(TASK DESCRIPTION)
Lines below starting with the line with "the UniBoard are" and going on through the line with "data, consisting of" must be output exactly; the rest of the records must be left out.

###

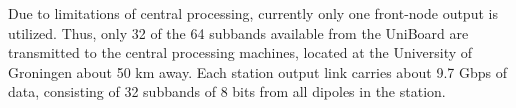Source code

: \documentclass{ws-jai}
\begin{document}
Due to limitations  of central processing, currently only  one front-node output
is utilized. Thus,  only 32 of the  64 subbands available from  the UniBoard are
transmitted to  the central  processing machines, located  at the  University of
Groningen about 50 km away.  Each station  output link carries about 9.7 Gbps of
data, consisting of 32 subbands of 8 bits from all dipoles in the station.\\


\end{document}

###

(SOLUTION TO THIS PROBLEM)
is utilized. Thus,  only 32 of the  64 subbands available from  the UniBoard are
transmitted to  the central  processing machines, located  at the  University of
Groningen about 50 km away.  Each station  output link carries about 9.7 Gbps of
data, consisting of 32 subbands of 8 bits from all dipoles in the station.\\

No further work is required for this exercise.